◆ **Assignment**: Look through the listing and locate every line containing the word "Android"; copy those lines.

◆ **Listed records**:
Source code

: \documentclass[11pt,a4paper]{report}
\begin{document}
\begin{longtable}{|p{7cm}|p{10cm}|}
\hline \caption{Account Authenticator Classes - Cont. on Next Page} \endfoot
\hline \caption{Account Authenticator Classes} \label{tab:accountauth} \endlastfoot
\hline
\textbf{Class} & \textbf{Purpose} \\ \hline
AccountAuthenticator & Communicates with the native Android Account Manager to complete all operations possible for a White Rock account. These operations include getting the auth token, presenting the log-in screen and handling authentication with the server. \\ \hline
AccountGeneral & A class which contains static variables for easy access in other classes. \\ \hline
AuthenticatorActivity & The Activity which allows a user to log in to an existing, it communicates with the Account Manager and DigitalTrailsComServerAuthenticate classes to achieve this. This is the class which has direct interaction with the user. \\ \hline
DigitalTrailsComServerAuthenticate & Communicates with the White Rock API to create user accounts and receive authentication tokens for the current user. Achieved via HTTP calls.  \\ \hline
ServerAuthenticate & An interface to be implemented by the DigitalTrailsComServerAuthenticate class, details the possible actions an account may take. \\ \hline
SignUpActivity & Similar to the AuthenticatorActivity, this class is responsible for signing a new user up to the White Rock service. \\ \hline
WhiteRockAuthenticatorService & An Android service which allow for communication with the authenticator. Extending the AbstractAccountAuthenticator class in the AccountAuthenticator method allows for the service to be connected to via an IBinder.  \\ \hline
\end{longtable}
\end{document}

◆ **Exercise output**:
AccountAuthenticator & Communicates with the native Android Account Manager to complete all operations possible for a White Rock account. These operations include getting the auth token, presenting the log-in screen and handling authentication with the server. \\ \hline
WhiteRockAuthenticatorService & An Android service which allow for communication with the authenticator. Extending the AbstractAccountAuthenticator class in the AccountAuthenticator method allows for the service to be connected to via an IBinder.  \\ \hline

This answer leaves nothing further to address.